China Evergrande Group passed another debt deadline with no sign of payment, after coupons came due Tuesday on two dollar notes, both with a 30-day grace period before a default can be declared.
We reported in September that Evergrande is the beginning of the collapse of the Chinese economy.
Now others are beginning to see the signs as well. Antonio Graceffo at War on the Rocks write earlier this month:
Even worse, its state-owned banks are sitting on mountains of bad debts and non-performing loans, particularly in the real-estate sector. And this is just on the surface. Underneath lies a staggering quantity of murky debt, off-balance-sheet lending, wealth management products, and local government funding vehicles. All told, China’s debt is considerably larger than it appears at first glance, and so high that some analysts feel it is at dangerous levels and could spill over, doing severe damage to the world economy.
What does this say about the stability of the global economy and Western anxieties about China’s rise to a preeminent place in world affairs?
It seems that China’s meteoric economic rise may be grinding to a halt.

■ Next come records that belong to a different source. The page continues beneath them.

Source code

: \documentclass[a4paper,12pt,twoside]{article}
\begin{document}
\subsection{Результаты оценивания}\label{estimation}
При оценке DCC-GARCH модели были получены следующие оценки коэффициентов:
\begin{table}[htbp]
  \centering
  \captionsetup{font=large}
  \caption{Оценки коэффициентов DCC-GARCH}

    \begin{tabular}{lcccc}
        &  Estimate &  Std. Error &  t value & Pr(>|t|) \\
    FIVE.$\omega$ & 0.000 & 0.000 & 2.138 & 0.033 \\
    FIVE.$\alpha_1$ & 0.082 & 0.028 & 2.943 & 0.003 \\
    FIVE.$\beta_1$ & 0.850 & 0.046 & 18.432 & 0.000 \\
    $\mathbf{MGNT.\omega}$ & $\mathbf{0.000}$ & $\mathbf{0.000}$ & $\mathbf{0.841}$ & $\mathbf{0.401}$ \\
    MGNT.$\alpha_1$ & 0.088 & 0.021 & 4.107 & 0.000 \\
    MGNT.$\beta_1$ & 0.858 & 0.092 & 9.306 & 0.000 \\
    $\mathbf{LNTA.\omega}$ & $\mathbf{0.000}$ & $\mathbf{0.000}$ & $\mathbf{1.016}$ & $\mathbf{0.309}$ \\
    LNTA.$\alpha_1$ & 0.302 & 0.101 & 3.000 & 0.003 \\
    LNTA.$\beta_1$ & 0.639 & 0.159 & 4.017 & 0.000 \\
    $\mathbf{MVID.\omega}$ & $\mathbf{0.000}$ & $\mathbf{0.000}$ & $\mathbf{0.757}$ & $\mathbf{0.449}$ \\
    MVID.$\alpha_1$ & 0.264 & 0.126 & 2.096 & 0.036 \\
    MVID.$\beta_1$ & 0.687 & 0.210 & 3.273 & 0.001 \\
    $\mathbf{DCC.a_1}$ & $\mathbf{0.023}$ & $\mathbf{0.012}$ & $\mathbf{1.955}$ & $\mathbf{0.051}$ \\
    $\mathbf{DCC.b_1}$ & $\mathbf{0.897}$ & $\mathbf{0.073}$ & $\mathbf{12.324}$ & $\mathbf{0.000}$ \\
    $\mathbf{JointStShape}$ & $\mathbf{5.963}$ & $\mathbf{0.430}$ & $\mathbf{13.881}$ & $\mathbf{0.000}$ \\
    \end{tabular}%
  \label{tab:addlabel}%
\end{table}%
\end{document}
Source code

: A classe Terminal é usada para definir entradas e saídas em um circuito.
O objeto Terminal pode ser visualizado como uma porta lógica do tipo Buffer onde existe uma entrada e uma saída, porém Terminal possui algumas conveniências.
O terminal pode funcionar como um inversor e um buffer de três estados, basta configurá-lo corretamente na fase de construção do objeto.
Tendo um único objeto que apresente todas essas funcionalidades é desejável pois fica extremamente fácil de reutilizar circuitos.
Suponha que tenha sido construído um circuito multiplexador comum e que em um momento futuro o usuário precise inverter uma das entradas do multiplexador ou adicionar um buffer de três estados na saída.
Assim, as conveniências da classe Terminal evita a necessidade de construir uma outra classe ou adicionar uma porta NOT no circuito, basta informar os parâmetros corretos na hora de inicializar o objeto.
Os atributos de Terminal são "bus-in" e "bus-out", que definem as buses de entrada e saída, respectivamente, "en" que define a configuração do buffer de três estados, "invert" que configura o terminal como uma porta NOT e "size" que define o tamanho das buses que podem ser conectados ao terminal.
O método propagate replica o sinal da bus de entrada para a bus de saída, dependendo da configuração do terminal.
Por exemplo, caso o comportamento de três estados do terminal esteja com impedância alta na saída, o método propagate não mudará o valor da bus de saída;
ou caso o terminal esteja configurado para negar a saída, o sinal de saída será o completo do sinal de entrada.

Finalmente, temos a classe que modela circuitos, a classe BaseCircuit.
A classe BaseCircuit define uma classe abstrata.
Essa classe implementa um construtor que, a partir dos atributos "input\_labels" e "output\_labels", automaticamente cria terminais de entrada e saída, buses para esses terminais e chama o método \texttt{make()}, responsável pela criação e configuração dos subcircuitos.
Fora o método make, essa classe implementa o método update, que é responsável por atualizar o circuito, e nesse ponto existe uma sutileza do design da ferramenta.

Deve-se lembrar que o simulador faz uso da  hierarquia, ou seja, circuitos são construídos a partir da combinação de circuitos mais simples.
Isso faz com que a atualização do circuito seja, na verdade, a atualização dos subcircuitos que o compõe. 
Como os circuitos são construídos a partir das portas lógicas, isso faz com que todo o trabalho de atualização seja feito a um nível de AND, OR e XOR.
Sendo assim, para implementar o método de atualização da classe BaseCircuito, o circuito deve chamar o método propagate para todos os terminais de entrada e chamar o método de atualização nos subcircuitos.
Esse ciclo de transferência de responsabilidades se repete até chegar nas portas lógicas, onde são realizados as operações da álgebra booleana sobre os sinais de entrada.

The developing world could suffer most, particularly those countries dependent on selling natural resources to China or on Chinese aid. In developed countries, such as the United States, the main casualties will be people and companies heavily invested in Chinese companies and stocks. In the long term, there may be some positive outcomes. An economic collapse in China, or a severe economic downturn, may accelerate the general exodus of foreign companies from China, and a rebalancing of global supply chains. This would decrease the world’s dependence on China and could lead to a boom for nations such as Vietnam, India, or Indonesia, who are all too happy to host foreign factories that have left China. The benefits will take time, however. Negative effects will be felt immediately.